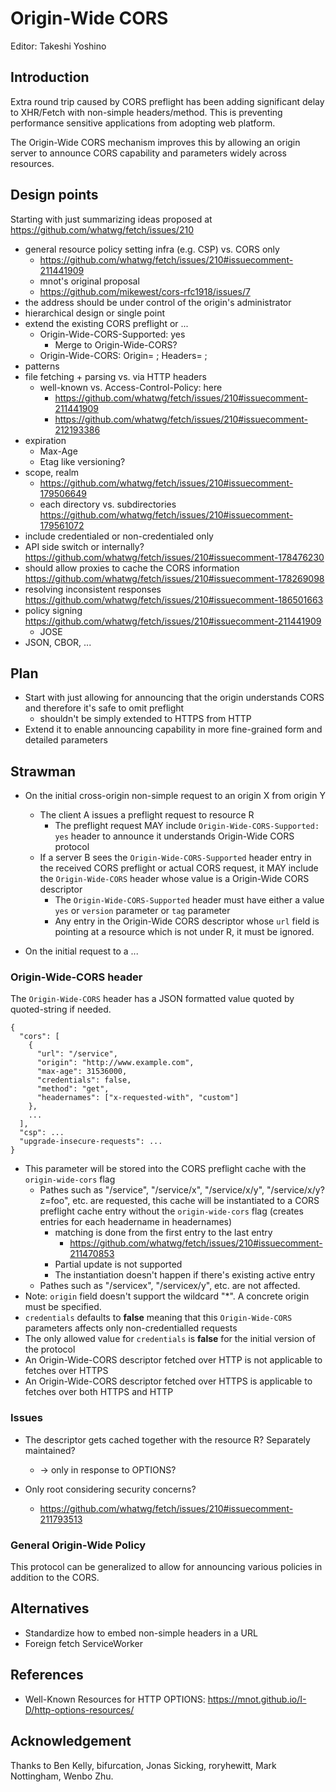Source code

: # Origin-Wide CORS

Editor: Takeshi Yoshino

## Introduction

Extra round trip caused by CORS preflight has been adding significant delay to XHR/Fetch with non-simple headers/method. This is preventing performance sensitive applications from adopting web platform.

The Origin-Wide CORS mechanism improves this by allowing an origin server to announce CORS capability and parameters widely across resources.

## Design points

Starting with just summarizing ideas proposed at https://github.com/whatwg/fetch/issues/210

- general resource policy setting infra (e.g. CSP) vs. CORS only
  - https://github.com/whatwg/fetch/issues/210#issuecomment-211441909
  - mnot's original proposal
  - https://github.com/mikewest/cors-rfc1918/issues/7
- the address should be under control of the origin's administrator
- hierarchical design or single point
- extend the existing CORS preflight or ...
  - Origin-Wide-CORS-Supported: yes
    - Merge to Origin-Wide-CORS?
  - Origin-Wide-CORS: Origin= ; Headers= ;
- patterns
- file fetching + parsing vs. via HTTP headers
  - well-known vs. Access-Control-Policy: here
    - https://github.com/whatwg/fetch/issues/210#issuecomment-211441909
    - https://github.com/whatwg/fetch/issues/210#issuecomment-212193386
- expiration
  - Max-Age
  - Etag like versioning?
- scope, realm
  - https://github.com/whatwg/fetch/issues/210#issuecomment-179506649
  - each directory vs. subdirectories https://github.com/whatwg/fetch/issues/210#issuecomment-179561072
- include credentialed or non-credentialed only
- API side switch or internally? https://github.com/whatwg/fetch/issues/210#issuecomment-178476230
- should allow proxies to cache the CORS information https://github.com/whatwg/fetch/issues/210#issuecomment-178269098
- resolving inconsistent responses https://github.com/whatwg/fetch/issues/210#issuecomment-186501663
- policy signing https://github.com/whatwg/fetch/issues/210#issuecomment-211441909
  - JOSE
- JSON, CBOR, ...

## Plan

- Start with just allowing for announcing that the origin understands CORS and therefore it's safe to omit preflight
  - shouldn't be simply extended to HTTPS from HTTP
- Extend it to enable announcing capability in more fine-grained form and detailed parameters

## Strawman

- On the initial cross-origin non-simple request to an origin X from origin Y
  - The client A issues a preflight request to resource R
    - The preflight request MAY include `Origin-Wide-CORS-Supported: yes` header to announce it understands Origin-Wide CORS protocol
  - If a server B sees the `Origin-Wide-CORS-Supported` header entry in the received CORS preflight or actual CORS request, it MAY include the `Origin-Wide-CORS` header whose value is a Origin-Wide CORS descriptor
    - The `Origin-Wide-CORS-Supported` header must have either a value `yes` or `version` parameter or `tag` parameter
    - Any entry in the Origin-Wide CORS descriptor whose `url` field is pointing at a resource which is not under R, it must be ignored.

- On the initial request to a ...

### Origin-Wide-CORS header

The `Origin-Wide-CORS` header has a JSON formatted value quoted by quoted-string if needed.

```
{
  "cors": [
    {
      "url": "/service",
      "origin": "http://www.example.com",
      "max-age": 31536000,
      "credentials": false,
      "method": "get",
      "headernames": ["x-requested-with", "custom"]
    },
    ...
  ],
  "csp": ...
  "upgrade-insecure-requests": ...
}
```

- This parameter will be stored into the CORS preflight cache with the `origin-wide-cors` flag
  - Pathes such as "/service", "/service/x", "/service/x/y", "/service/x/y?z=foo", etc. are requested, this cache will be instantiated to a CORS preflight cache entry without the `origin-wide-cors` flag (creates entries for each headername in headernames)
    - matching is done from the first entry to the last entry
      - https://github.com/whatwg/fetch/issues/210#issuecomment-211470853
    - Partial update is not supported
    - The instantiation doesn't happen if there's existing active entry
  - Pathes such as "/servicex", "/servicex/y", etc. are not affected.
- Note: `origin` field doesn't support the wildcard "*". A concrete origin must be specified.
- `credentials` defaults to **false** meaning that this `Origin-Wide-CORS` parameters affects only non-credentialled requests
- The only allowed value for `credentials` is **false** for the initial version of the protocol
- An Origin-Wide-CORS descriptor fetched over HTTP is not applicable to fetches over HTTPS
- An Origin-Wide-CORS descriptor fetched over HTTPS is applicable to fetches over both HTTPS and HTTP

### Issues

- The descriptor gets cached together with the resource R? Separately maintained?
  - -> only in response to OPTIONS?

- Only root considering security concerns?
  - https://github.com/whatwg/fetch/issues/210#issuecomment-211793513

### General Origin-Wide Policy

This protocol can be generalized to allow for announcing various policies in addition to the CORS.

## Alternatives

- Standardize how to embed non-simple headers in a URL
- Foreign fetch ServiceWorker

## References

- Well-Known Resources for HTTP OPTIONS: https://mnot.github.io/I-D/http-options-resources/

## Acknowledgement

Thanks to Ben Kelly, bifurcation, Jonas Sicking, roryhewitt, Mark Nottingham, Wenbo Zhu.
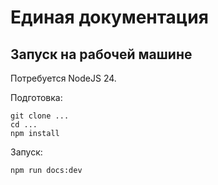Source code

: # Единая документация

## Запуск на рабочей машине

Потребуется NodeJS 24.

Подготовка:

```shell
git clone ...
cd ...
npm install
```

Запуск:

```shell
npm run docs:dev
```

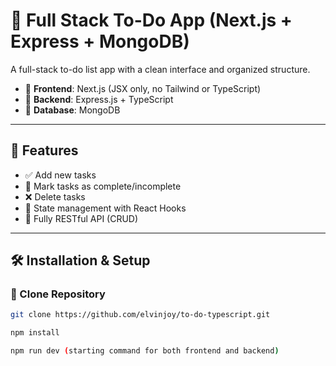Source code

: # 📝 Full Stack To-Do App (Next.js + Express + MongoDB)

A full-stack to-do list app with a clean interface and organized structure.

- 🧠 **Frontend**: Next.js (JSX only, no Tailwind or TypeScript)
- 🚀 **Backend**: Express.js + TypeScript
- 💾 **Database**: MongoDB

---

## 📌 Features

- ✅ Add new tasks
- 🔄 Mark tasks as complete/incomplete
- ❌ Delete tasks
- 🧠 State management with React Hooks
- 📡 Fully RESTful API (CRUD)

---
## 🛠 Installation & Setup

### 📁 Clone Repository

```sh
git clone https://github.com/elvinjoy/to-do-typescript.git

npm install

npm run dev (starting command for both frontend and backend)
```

──────

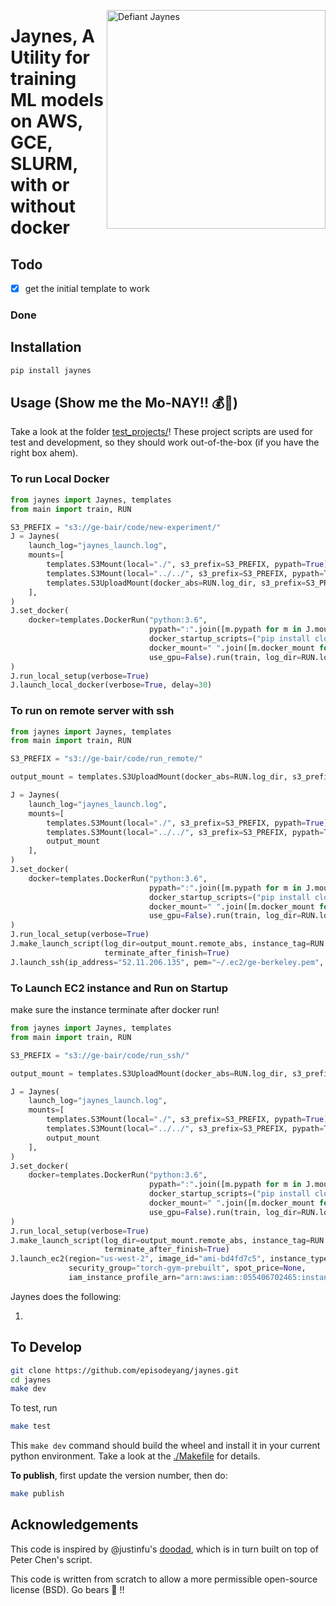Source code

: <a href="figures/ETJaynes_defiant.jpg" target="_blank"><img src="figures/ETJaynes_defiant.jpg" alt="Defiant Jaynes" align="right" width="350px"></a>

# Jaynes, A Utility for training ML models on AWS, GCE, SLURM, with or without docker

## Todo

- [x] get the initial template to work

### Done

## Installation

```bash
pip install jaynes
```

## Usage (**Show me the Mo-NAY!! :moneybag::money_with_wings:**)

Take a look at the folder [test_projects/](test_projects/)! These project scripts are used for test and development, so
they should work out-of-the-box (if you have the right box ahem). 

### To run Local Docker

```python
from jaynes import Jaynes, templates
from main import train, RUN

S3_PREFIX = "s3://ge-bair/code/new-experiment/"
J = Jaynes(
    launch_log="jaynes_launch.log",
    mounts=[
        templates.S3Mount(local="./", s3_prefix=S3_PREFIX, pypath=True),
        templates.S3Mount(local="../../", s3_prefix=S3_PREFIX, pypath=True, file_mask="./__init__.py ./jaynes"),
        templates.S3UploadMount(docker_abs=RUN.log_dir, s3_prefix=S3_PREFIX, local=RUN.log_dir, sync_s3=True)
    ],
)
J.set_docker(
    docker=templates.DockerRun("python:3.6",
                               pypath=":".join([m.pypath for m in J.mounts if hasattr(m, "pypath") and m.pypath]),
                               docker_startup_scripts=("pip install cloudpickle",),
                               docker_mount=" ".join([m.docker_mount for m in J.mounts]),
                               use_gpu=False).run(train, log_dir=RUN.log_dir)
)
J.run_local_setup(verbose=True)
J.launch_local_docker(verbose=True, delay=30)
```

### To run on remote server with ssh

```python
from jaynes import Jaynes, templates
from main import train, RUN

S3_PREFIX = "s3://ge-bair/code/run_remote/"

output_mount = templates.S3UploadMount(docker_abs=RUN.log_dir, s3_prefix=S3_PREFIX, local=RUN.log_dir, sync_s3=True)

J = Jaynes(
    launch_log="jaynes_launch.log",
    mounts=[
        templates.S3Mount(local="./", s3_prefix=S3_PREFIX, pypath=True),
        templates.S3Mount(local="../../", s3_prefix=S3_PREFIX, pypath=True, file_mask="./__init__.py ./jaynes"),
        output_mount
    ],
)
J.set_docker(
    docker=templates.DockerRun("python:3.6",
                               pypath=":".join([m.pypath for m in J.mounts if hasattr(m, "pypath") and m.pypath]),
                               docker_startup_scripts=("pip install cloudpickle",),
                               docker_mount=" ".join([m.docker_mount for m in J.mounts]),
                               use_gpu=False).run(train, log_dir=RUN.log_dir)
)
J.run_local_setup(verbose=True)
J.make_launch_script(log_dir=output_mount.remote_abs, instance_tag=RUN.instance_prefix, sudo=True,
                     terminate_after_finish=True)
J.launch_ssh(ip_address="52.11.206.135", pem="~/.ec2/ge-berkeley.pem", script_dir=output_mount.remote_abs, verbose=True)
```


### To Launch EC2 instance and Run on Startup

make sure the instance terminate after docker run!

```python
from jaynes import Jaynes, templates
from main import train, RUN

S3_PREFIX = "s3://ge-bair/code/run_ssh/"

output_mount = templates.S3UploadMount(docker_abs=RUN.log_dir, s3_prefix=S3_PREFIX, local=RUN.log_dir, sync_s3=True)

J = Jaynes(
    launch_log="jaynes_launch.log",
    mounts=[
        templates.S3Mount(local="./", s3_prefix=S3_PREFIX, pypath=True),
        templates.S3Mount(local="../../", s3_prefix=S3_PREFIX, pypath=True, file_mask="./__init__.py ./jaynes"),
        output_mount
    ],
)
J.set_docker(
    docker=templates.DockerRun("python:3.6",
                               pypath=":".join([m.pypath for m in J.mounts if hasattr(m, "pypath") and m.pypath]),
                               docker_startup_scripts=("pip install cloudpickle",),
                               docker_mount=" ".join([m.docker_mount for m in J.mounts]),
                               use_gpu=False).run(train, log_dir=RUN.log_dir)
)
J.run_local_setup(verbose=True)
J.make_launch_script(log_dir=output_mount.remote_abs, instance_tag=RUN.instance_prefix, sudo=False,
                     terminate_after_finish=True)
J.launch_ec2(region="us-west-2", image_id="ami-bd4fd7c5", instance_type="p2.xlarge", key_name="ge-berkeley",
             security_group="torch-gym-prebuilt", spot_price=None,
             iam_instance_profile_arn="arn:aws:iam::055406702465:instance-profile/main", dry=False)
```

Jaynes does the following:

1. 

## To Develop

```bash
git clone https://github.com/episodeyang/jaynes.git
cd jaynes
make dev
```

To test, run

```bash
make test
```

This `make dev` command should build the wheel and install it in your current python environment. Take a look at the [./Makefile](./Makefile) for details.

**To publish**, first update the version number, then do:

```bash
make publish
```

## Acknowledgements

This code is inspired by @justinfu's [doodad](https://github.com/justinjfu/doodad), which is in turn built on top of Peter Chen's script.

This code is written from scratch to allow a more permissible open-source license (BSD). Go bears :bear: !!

──────

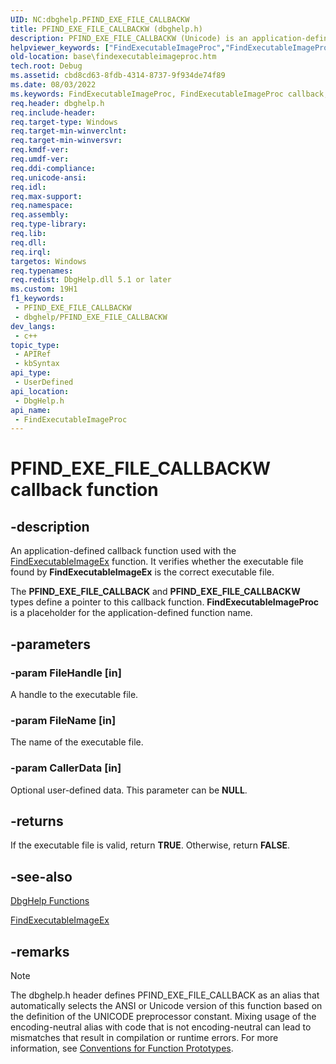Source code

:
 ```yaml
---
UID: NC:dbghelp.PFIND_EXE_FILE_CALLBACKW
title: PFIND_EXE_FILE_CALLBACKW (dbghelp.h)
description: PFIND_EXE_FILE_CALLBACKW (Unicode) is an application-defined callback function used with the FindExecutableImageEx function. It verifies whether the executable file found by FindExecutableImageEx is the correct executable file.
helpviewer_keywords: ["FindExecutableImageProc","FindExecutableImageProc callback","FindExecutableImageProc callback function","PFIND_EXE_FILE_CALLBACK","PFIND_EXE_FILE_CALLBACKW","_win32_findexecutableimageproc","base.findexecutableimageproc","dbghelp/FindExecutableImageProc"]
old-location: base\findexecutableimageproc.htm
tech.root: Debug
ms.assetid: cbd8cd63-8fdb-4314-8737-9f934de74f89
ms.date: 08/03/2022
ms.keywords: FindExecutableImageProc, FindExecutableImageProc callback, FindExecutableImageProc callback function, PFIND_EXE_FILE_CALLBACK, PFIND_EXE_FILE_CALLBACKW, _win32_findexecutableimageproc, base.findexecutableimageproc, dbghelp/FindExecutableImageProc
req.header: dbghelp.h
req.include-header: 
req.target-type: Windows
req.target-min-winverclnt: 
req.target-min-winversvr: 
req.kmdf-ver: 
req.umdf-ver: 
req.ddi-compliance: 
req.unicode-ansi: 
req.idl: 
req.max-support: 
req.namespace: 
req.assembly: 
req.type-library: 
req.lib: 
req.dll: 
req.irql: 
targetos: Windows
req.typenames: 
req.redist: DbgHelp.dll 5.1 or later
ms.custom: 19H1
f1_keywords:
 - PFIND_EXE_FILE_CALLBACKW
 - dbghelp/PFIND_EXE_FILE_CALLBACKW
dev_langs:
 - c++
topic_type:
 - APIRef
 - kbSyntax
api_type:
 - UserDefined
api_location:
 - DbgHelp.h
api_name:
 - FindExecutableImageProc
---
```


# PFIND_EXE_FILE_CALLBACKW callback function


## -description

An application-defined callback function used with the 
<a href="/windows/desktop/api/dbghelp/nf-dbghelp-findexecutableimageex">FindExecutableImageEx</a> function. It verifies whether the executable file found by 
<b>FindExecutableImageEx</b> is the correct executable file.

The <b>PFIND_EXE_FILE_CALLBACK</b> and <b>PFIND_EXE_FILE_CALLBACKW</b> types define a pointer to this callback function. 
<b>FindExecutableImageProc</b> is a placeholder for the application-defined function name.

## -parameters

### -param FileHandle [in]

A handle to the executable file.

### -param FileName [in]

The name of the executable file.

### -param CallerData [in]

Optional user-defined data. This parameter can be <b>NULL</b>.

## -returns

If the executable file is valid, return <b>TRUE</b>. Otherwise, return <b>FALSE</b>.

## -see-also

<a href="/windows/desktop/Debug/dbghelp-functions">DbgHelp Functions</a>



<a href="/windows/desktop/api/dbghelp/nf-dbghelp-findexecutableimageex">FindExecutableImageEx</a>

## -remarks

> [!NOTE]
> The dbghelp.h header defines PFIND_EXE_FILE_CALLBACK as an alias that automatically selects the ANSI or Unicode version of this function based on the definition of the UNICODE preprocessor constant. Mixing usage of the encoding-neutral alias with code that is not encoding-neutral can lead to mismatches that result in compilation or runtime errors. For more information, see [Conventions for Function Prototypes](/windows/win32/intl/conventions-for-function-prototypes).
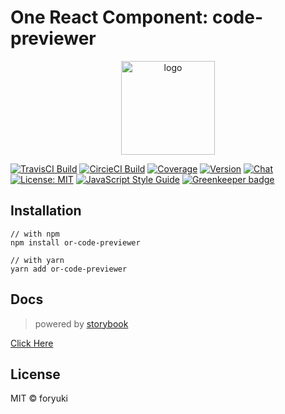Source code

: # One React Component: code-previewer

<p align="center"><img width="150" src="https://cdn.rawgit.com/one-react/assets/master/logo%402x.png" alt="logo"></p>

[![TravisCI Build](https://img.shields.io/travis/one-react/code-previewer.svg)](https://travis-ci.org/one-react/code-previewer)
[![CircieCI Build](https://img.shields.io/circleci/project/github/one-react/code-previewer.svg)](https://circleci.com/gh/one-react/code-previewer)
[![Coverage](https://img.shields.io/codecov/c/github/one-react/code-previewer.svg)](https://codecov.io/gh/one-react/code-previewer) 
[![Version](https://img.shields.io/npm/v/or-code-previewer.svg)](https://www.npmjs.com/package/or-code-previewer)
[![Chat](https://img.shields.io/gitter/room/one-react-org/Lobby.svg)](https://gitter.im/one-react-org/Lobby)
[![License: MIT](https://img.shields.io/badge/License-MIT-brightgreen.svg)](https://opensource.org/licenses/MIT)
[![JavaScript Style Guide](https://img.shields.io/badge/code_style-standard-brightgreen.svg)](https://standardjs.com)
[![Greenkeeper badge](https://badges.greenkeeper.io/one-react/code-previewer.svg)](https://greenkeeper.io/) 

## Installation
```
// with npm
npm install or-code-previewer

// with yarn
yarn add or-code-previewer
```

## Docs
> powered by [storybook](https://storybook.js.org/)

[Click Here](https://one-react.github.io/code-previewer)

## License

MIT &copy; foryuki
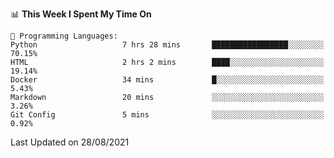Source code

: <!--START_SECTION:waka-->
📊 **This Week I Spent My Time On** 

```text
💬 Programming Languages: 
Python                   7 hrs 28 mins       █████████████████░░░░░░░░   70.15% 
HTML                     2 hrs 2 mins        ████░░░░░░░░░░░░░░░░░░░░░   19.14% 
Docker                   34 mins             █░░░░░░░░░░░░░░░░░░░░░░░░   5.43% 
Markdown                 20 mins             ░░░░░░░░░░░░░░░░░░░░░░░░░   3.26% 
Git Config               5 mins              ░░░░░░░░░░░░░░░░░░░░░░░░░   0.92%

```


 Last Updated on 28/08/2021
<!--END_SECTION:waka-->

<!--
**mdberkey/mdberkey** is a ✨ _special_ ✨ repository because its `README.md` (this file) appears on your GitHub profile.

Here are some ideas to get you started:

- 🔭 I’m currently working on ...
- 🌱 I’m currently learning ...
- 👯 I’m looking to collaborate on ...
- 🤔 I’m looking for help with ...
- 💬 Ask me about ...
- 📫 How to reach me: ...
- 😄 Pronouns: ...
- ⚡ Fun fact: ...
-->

──────

■ **Work to complete**: Scan the listing above, and wherever a line holds the word "which", copy it.

■ **Result**:
    - Any entry in the Origin-Wide CORS descriptor whose `url` field is pointing at a resource which is not under R, it must be ignored.
This code is inspired by @justinfu's [doodad](https://github.com/justinjfu/doodad), which is in turn built on top of Peter Chen's script.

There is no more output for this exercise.